ImageDataGenerator.flow_from_dataframe() with class_mode='binary' can be affected by classname unexpectedly
ecoopnet opened this issue · 2 comments
ecoopnet commented
In binary class mode,
the class values of ImageDataGenerator.flow_from_dataframe() are affected by class name because class names are sorted automatically unexpectedly.
Sorting is OK in categorical because order is not important.
But it is not OK in binary. because DataFrameIterator requires 2 classes for binary class mode.
And it generates single values depends on index of classes.
I could not determine it is bug or not, but I think sorting seems unnecessary on binary mode.
I expected classes are not sorted when I passed classes to argument.
Actual
generator = ImageDataGenerator(...)
flow = generator.flow_from_dataframe(class_mode='binary', classes=['normal', 'abnormal'])
print(flow.class_indices)
# it prints: {'abnormal': 0, 'normal': 1}
Expected
generator = ImageDataGenerator(...)
flow = generator.flow_from_dataframe(class_mode='binary', classes=['normal', 'abnormal'])
print(flow.class_indices)
# it prints: {'normal': 0, 'abnormal': 1} or {'abnormal': 1, 'normal': 0}
ecoopnet commented
My workaround:
Append indexed prefix to class name to control the order of class.

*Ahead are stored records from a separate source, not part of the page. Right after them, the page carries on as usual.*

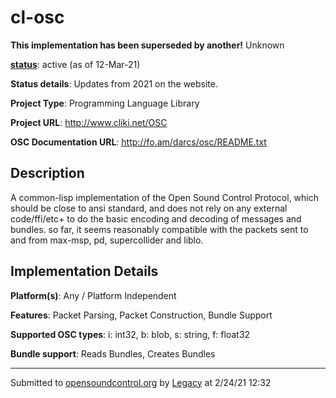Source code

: # cl-osc

**This implementation has been superseded by another!**
Unknown

**[status](../implementation-status.html)**: active (as of 12-Mar-21)

**Status details**: 
Updates from 2021 on the website.

**Project Type**: Programming Language Library

**Project URL**: <http://www.cliki.net/OSC>

**OSC Documentation URL**: <http://fo.am/darcs/osc/README.txt>

## Description

A common-lisp implementation of the Open Sound Control Protocol, which should be close to ansi standard, and does not rely on any external code/ffi/etc+ to do the basic encoding and decoding of messages and bundles. so far, it seems reasonably compatible with the packets sent to and from max-msp, pd, supercollider and liblo.

## Implementation Details

**Platform(s)**: Any / Platform Independent

**Features**: Packet Parsing, Packet Construction, Bundle Support

**Supported OSC types**: i: int32, b: blob, s: string, f: float32

**Bundle support**: Reads Bundles, Creates Bundles

---
Submitted to [opensoundcontrol.org](https://opensoundcontrol.org) by [Legacy](https://web.archive.org) at 2/24/21 12:32
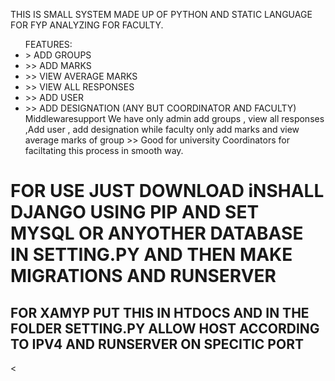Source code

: THIS IS SMALL SYSTEM MADE UP OF PYTHON AND STATIC LANGUAGE FOR FYP ANALYZING FOR FACULTY.
<ul>
FEATURES:
<li>> ADD GROUPS</li>
<li>>> ADD MARKS</li>
<li>>> VIEW AVERAGE MARKS</li>
<li>>> VIEW ALL RESPONSES</li>
<li>>> ADD USER</li>
<li>>> ADD DESIGNATION (ANY BUT COORDINATOR AND FACULTY)</li>
Middlewaresupport We have only admin add groups , view all responses ,Add user , add designation while faculty only add marks and view average marks of group
>> Good for university Coordinators for faciltating this process in smooth way.
</ul>

<h1> FOR USE JUST DOWNLOAD iNSHALL DJANGO USING PIP AND SET MYSQL OR ANYOTHER DATABASE IN SETTING.PY AND THEN MAKE MIGRATIONS AND RUNSERVER</h1>
<h2>FOR XAMYP PUT THIS IN HTDOCS AND IN THE FOLDER SETTING.PY ALLOW HOST ACCORDING TO IPV4 AND RUNSERVER ON SPECITIC PORT</h2><
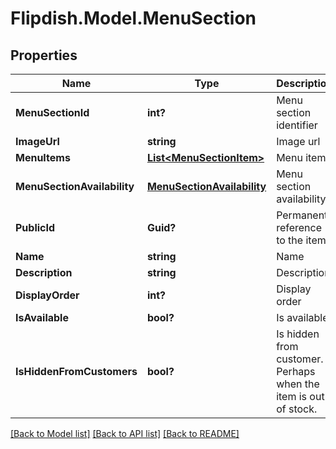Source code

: # Flipdish.Model.MenuSection
## Properties

Name | Type | Description | Notes
------------ | ------------- | ------------- | -------------
**MenuSectionId** | **int?** | Menu section identifier | [optional] 
**ImageUrl** | **string** | Image url | [optional] 
**MenuItems** | [**List&lt;MenuSectionItem&gt;**](MenuSectionItem.md) | Menu items | [optional] 
**MenuSectionAvailability** | [**MenuSectionAvailability**](MenuSectionAvailability.md) | Menu section availability | [optional] 
**PublicId** | **Guid?** | Permanent reference to the item. | [optional] 
**Name** | **string** | Name | [optional] 
**Description** | **string** | Description | [optional] 
**DisplayOrder** | **int?** | Display order | [optional] 
**IsAvailable** | **bool?** | Is available | [optional] 
**IsHiddenFromCustomers** | **bool?** | Is hidden from customer. Perhaps when the item is out of stock. | [optional] 

[[Back to Model list]](../README.md#documentation-for-models) [[Back to API list]](../README.md#documentation-for-api-endpoints) [[Back to README]](../README.md)

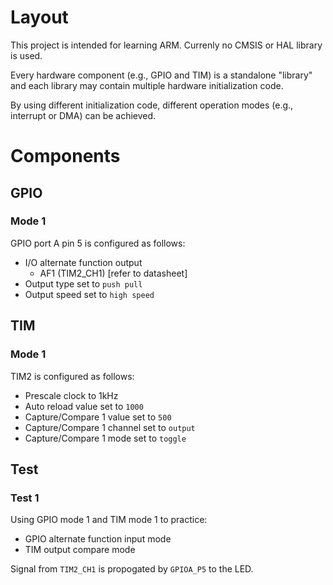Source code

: # Layout
This project is intended for learning ARM. Currenly no CMSIS or HAL library is used.

Every hardware component (e.g., GPIO and TIM) is a standalone "library" and each library may contain multiple hardware initialization code.

By using different initialization code, different operation modes (e.g., interrupt or DMA) can be achieved.

# Components
## GPIO
### Mode 1
GPIO port A pin 5 is configured as follows:
- I/O alternate function output 
    - AF1 (TIM2_CH1) [refer to datasheet]
- Output type set to `push pull`
- Output speed set to `high speed`

## TIM
### Mode 1
TIM2 is configured as follows:
- Prescale clock to 1kHz
- Auto reload value set to `1000`
- Capture/Compare 1 value set to `500`
- Capture/Compare 1 channel set to `output`
- Capture/Compare 1 mode set to `toggle`

## Test
### Test 1
Using GPIO mode 1 and TIM mode 1 to practice:
- GPIO alternate function input mode
- TIM output compare mode

Signal from `TIM2_CH1` is propogated by `GPIOA_P5` to the LED.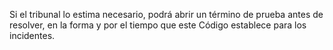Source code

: Si el tribunal lo estima necesario, podrá abrir un término de prueba antes de resolver, en la forma y por el tiempo que este Código establece para los incidentes.
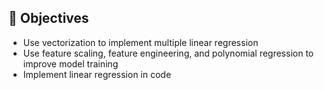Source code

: ## 🎯 Objectives
- Use vectorization to implement multiple linear regression
- Use feature scaling, feature engineering, and polynomial regression to improve model training
- Implement linear regression in code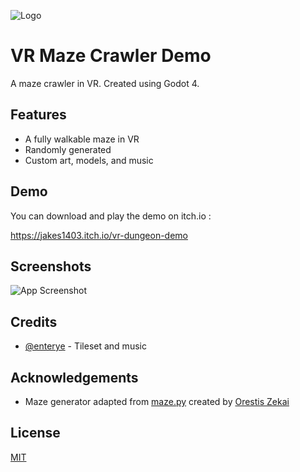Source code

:
![Logo](https://dev-to-uploads.s3.amazonaws.com/uploads/articles/th5xamgrr6se0x5ro4g6.png)


# VR Maze Crawler Demo

A maze crawler in VR. Created using Godot 4.




## Features

- A fully walkable maze in VR
- Randomly generated
- Custom art, models, and music


## Demo

You can download and play the demo on itch.io :

https://jakes1403.itch.io/vr-dungeon-demo
## Screenshots

![App Screenshot](https://via.placeholder.com/468x300?text=App+Screenshot+Here)


## Credits

- [@enterye](https://github.com/enterye) - Tileset and music


## Acknowledgements

 - Maze generator adapted from [maze.py](https://github.com/OrWestSide/python-scripts/blob/master/maze.py) created by [Orestis Zekai](https://github.com/OrWestSide)


## License

[MIT](https://choosealicense.com/licenses/mit/)

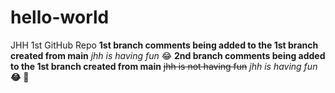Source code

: # hello-world
JHH 1st GitHub Repo
**1st branch comments being added to the 1st branch created from main**
*jhh is having fun*
😂
**2nd branch comments being added to the 1st branch created from main**
~~jhh is not having fun~~
*jhh is having fun*
**😂**
🥷
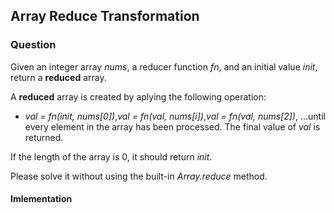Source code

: ## Array Reduce Transformation

### Question 

Given an integer array *nums*, a reducer function *fn*, and an initial value *init*, return a **reduced** array.

A **reduced** array is created by aplying the following operation:
 - *val = fn(init, nums[0])*,*val = fn(val, nums[i])*,*val = fn(val, nums[2])*, ...until every element in the array has been processed.
 The final value of *val* is returned.

If the length of the array is 0, it should return *init*.

Please solve it without using the built-in *Array.reduce* method.

#### Imlementation

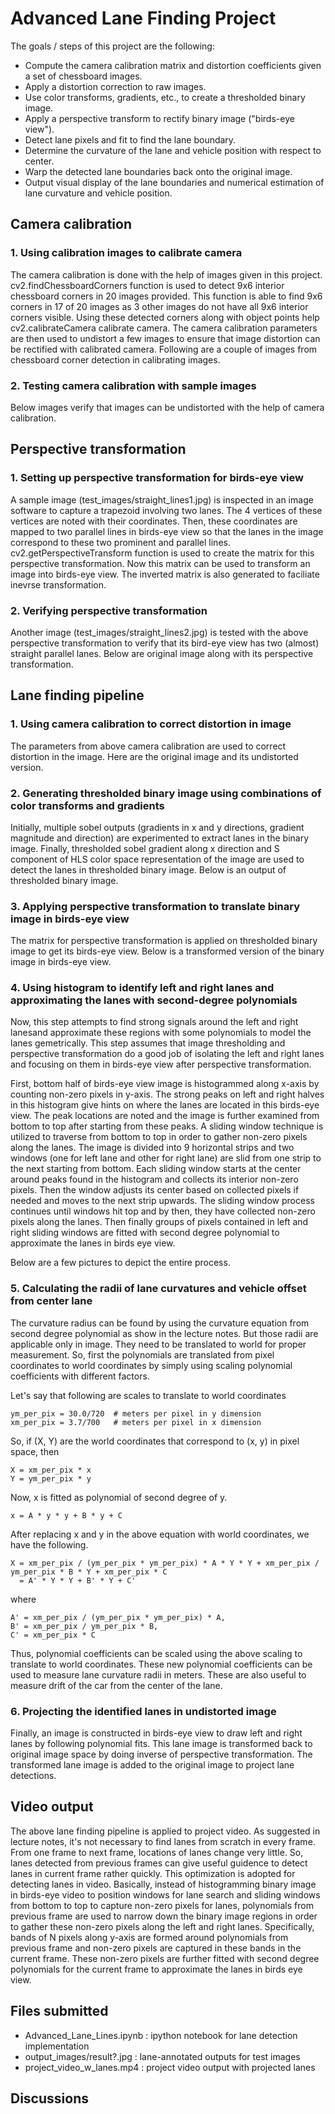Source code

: # Advanced Lane Finding Project

The goals / steps of this project are the following:

* Compute the camera calibration matrix and distortion coefficients given a set of chessboard images.
* Apply a distortion correction to raw images.
* Use color transforms, gradients, etc., to create a thresholded binary image.
* Apply a perspective transform to rectify binary image ("birds-eye view").
* Detect lane pixels and fit to find the lane boundary.
* Determine the curvature of the lane and vehicle position with respect to center.
* Warp the detected lane boundaries back onto the original image.
* Output visual display of the lane boundaries and numerical estimation of lane curvature and vehicle position.

[//]: # (Image References)

[image1]: ./examples/undistort_output.png "Undistorted"
[image2]: ./test_images/test1.jpg "Road Transformed"
[image3]: ./examples/binary_combo_example.jpg "Binary Example"
[image4]: ./examples/warped_straight_lines.jpg "Warp Example"
[image5]: ./examples/color_fit_lines.jpg "Fit Visual"
[image6]: ./examples/example_output.jpg "Output"
[video1]: ./project_video.mp4 "Video"

## Camera calibration

### 1. Using calibration images to calibrate camera

The camera calibration is done with the help of images given in this project. cv2.findChessboardCorners function is used to detect 9x6 interior chessboard corners in 20 images provided. This function is able to find 9x6 corners in 17 of 20 images as 3 other images do not have all 9x6 interior corners visible. Using these detected corners along with object points help cv2.calibrateCamera calibrate camera. The camera calibration parameters are then used to undistort a few images to ensure that image distortion can be rectified with calibrated camera. Following are a couple of images from chessboard corner detection in calibrating images.

### 2. Testing camera calibration with sample images

Below images verify that images can be undistorted with the help of camera calibration.

## Perspective transformation

### 1. Setting up perspective transformation for birds-eye view

A sample image (test_images/straight_lines1.jpg) is inspected in an image software to capture a trapezoid involving two lanes. The 4 vertices of these vertices are noted with their coordinates. Then, these coordinates are mapped to two parallel lines in birds-eye view so that the lanes in the image correspond to these two prominent  and parallel lines. cv2.getPerspectiveTransform function is used to create the matrix for this perspective transformation. Now this matrix can be used to transform an image into birds-eye view. The inverted matrix is also generated to faciliate inevrse transformation. 

### 2. Verifying perspective transformation

Another image (test_images/straight_lines2.jpg) is tested with the above perspective transformation to verify that its bird-eye view has two (almost) straight parallel lanes. Below are original image along with its perspective transformation.

## Lane finding pipeline

### 1. Using camera calibration to correct distortion in image

The parameters from above camera calibration are used to correct distortion in the image. Here are the original image and its undistorted version.

### 2. Generating thresholded binary image using combinations of color transforms and gradients

Initially, multiple sobel outputs (gradients in x and y directions, gradient magnitude and direction) are experimented to extract lanes in the binary image. Finally, thresholded sobel gradient along x direction and S component of HLS color space representation of the image are used to detect the lanes in thresholded binary image. Below is an output of thresholded binary image.

### 3. Applying perspective transformation to translate binary image in birds-eye view

The matrix for perspective transformation is applied on thresholded binary image to get its birds-eye view. Below is a transformed version of the binary image in birds-eye view.

### 4. Using histogram to identify left and right lanes and approximating the lanes with second-degree polynomials

Now, this step attempts to find strong signals around the left and right lanesand approximate these regions with some polynomials to model the lanes gemetrically. This step assumes that image thresholding and perspective transformation do a good job of isolating the left and right lanes and focusing on them in birds-eye view after perspective transformation.

First, bottom half of birds-eye view image is histogrammed along x-axis by counting non-zero pixels in y-axis. The strong peaks on left and right halves in this histogram give hints on where the lanes are located in this birds-eye view. The peak locations are noted and the image is further examined from bottom to top after starting from these peaks. A sliding window technique is utilized to traverse from bottom to top in order to gather non-zero pixels along the lanes. The image is divided into 9 horizontal strips and two windows (one for left lane and other for right lane) are slid from one strip to the next starting from bottom. Each sliding window starts at the center around peaks found in the histogram and collects its interior non-zero pixels. Then the window adjusts its center based on collected pixels if needed and moves to the next strip upwards. The sliding window process continues until windows hit top and by then, they have collected non-zero pixels along the lanes. Then finally groups of pixels contained in left and right sliding windows are fitted with second degree polynomial to approximate the lanes in birds eye view.

Below are a few pictures to depict the entire process.

### 5. Calculating the radii of lane curvatures and vehicle offset from center lane

The curvature radius can be found by using the curvature equation from second degree polynomial as show in the lecture notes. But those radii are applicable only in image. They need to be translated to world for proper measurement. So, first the polynomials are translated from pixel coordinates to world coordinates by simply using scaling polynomial coefficients with different factors. 

Let's say that following are scales to translate to world coordinates

    ym_per_pix = 30.0/720  # meters per pixel in y dimension
    xm_per_pix = 3.7/700   # meters per pixel in x dimension

So, if (X, Y) are the world coordinates that correspond to (x, y) in pixel space, then

    X = xm_per_pix * x
    Y = ym_per_pix * y

Now, x is fitted as polynomial of second degree of y.

    x = A * y * y + B * y + C

After replacing x and y in the above equation with world coordinates, we have the following.

    X = xm_per_pix / (ym_per_pix * ym_per_pix) * A * Y * Y + xm_per_pix / ym_per_pix * B * Y + xm_per_pix * C
      = A' * Y * Y + B' * Y + C'

where 

    A' = xm_per_pix / (ym_per_pix * ym_per_pix) * A,
    B' = xm_per_pix / ym_per_pix * B,  
    C' = xm_per_pix * C

Thus, polynomial coefficients can be scaled using the above scaling to translate to world coordinates. These new polynomial coefficients can be used to measure lane curvature radii in meters. These are also useful to measure drift of the car from the center of the lane.

### 6. Projecting the identified lanes in undistorted image

Finally, an image is constructed in birds-eye view to draw left and right lanes by following polynomial fits. This lane image is transformed back to original image space by doing inverse of perspective transformation. The transformed lane image is added to the original image to project lane detections.

## Video output

The above lane finding pipeline is applied to project video. As suggested in lecture notes, it's not necessary to find lanes from scratch in every frame. From one frame to next frame, locations of lanes change very little. So, lanes detected from previous frames can give useful guidence to detect lanes in current frame rather quickly. This optimization is adopted for detecting lanes in video. Basically, instead of histogramming binary image in birds-eye video to position windows for lane search and sliding windows from bottom to top to capture non-zero pixels for lanes, polynomials from previous frame are used to narrow down the binary image regions in order to gather these non-zero pixels along the left and right lanes. Specifically, bands of N pixels along y-axis are formed around polynomials from previous frame and non-zero pixels are captured in these bands in the current frame. These non-zero pixels are further fitted with second degree polynomials for the current frame to approximate the lanes in birds eye view.

## Files submitted
* Advanced_Lane_Lines.ipynb : ipython notebook for lane detection implementation
* output_images/result?.jpg : lane-annotated outputs for test images
* project_video_w_lanes.mp4 : project video output with projected lanes

## Discussions
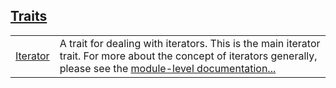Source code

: 
[Traits](./core-iter-traits-iterator-traits.md)
 ---
| | |
|:---|:---|
| [Iterator](./core-iter-traits-iterator-Iterator.md) | A trait for dealing with iterators. This is the main iterator trait. For more about the concept of iterators generally, please see the [module-level documentation](./core-iter.md)[...](./core-iter-traits-iterator-Iterator.md) |
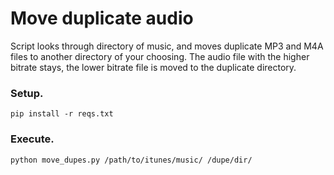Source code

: Move duplicate audio
====================

Script looks through directory of music, and moves duplicate MP3 and M4A files to another directory of your choosing. The audio file with the higher bitrate stays, the lower bitrate file is moved to the duplicate directory.

### Setup.

	pip install -r reqs.txt
	
### Execute.

	python move_dupes.py /path/to/itunes/music/ /dupe/dir/
	
[0]: http://www.youtube.com/watch?v=nQ7SNNjd78Y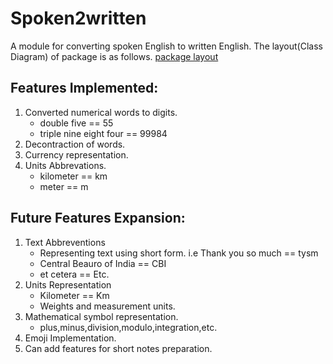 # Spoken2written
A module for converting spoken English to written English. The layout(Class Diagram) of package is as follows.
[package layout](\images\layout.png)




## Features Implemented:
1. Converted numerical words to digits.
    - double five == 55
    - triple nine eight four == 99984
2. Decontraction of words.
3. Currency representation.
4. Units Abbrevations.
    - kilometer == km
    - meter == m

## Future Features Expansion:
1. Text Abbreventions
    - Representing text using short form. i.e Thank you so much == tysm
    - Central Beauro of India == CBI
    - et cetera == Etc.
2. Units Representation
    - Kilometer == Km
    - Weights and measurement units.
3. Mathematical symbol representation.
    - plus,minus,division,modulo,integration,etc.
4. Emoji Implementation.
5. Can add features for short notes preparation.
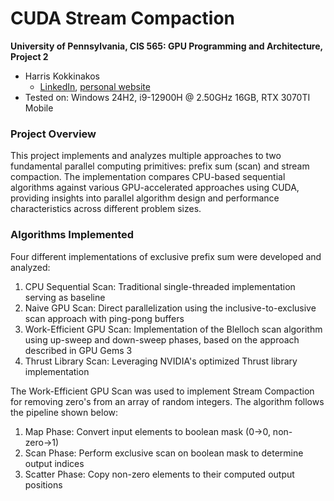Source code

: CUDA Stream Compaction
======================

**University of Pennsylvania, CIS 565: GPU Programming and Architecture, Project 2**

* Harris Kokkinakos
  * [LinkedIn](https://www.linkedin.com/in/haralambos-kokkinakos-5311a3210/), [personal website](https://harriskoko.github.io/Harris-Projects/)
* Tested on: Windows 24H2, i9-12900H @ 2.50GHz 16GB, RTX 3070TI Mobile

### Project Overview
This project implements and analyzes multiple approaches to two fundamental parallel computing primitives: prefix sum (scan) and stream compaction. The implementation compares CPU-based sequential algorithms against various GPU-accelerated approaches using CUDA, providing insights into parallel algorithm design and performance characteristics across different problem sizes.

### Algorithms Implemented
Four different implementations of exclusive prefix sum were developed and analyzed:
1. CPU Sequential Scan: Traditional single-threaded implementation serving as baseline
2. Naive GPU Scan: Direct parallelization using the inclusive-to-exclusive scan approach with ping-pong buffers
3. Work-Efficient GPU Scan: Implementation of the Blelloch scan algorithm using up-sweep and down-sweep phases, based on the approach described in GPU Gems 3
4. Thrust Library Scan: Leveraging NVIDIA's optimized Thrust library implementation

The Work-Efficient GPU Scan was used to implement Stream Compaction for removing zero's from an array of random integers. The algorithm follows the pipeline shown below:
1. Map Phase: Convert input elements to boolean mask (0→0, non-zero→1)
2. Scan Phase: Perform exclusive scan on boolean mask to determine output indices
3. Scatter Phase: Copy non-zero elements to their computed output positions
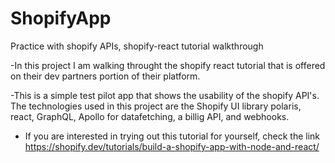 # ShopifyApp
Practice with shopify APIs, shopify-react tutorial walkthrough

-In this project I am walking throught the shopify react tutorial that is offered on their dev partners portion of their platform. 

-This is a simple test pilot app that shows the usability of the shopify API's. The technologies used in this project are the Shopify UI library polaris, react, GraphQL, Apollo
for datafetching, a billig API, and webhooks. 

- If you are interested in trying out this tutorial for yourself, check the link https://shopify.dev/tutorials/build-a-shopify-app-with-node-and-react/
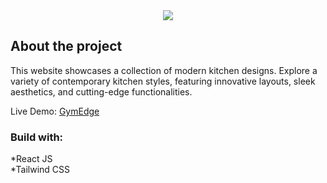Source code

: <div align='center'>
    <img src='/public/assets/doimocucine.svg'>
</div>

<h2>About the project</h2>

<p>This website showcases a collection of modern kitchen designs. Explore a variety of contemporary kitchen styles, featuring innovative layouts, sleek aesthetics, and cutting-edge functionalities.</p>

Live Demo: <a href='https://doimocucine.vercel.app/'>GymEdge</a>

<h3>Build with:</h3>

*React JS<br>
*Tailwind CSS
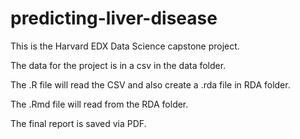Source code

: # predicting-liver-disease

This is the Harvard EDX Data Science capstone project.

The data for the project is in a csv in the data folder.

The .R file will read the CSV and also create a .rda file in RDA folder.

The .Rmd file will read from the RDA folder.

The final report is saved via PDF.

# The first name is always 0, second is 1, whatever these name are.
classes=['normal', 'abnormal']
# add prefix to classes.
# also you need to add same prefix to y_cal's values of dataframe.
indexed_classes = list ( map(lambda x: "{:0>3}_{}".format(x[0], x[1]), enumerate(classes)) )
flow = generator.flow_from_dataframe(class_mode='binary', classes=indexed_classes)
print(flow.class_indices)
# it prints: {'000_normal': 0, '001_abnormal': 1}
Dref360 commented
I think this is a bug, PRs are welcome.